How much modification would it require for school educational departments to progressively integrate the basic and then more advanced concepts and principles of bridge into their Math and/or integrated curricula?  Think about it: addition, subtraction, division/percentages, probability, problem-solving, planning and anticipating, etc., etc.  (Maybe not bidding- haven't thought that much about bidding.  Perhaps that could come under some communication rubric.  After all, bidding and signalling are forms of communication/ language.)  Could do this without ever mentioning the word "card", or any suits.  Kids would be learning the game without even knowing it over a period of several years, and it wouldn't even cost school departments a penny more.

While I like the idea, its never gonna happen in the US...

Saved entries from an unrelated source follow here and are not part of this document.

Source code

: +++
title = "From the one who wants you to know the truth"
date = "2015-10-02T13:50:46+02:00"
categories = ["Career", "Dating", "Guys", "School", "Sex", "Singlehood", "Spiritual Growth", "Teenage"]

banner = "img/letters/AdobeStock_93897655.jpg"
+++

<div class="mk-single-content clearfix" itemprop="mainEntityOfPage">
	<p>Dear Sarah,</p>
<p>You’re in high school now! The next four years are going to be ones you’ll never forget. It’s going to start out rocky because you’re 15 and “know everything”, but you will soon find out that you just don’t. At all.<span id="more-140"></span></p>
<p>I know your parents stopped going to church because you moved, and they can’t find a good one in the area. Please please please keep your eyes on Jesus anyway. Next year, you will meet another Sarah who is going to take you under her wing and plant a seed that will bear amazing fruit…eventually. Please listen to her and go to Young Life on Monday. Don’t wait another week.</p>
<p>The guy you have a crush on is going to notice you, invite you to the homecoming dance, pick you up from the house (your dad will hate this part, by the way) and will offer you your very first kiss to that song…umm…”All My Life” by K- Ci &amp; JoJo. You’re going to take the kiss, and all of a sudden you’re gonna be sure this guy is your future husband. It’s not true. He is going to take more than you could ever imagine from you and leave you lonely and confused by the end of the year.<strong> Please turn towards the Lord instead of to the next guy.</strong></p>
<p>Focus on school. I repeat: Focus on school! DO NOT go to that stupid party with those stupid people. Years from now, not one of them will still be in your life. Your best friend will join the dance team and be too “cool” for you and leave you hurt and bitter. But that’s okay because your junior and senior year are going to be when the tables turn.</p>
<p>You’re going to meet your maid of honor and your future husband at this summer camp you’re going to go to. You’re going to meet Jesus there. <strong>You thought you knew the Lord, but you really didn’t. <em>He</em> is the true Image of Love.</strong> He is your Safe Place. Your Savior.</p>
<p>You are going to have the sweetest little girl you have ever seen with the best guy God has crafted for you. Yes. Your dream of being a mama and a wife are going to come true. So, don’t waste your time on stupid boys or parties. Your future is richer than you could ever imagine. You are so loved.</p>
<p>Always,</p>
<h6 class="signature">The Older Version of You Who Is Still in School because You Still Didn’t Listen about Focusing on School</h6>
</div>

Public schools are all "teaching ot the test". You might be able to pull this off

in a Montossori School or some such.

 

Back when I was an Associate Instructor for Intro to Probability and Statistics at IU a truly remarkable amount of the course work dealt with Blackjack... Sadly, I had to remove the problem sets when some parents complained. Sigh

I work in a middle school in the inner city in a different state not too far from you, but I also know the Mass. Dept. of Ed. and the Mass. Ave/ Mem. Drive area quite well. I spent a lot of my life in the Boston area.

 

Trust me, I know all about teaching to the test (the pressures to get scores up and consequences for nonsuccess) whether they be the MCAS or whatever they're called, or various state and/or city-wide tests. Not a bridge-related topic (except for Mass ave bridge, perhaps?).

 

I just seem to recall the acbl looking for ways some time in the past to initiate teaching bridge in schools (as an elective/ after school) or at least exposing more kids to the game at a younger age. I guess I had a delusional epiphany in thinking that it might appeal to more people/ kids if it was associated with the idea that many aspects of the game were things that they had been learning all along.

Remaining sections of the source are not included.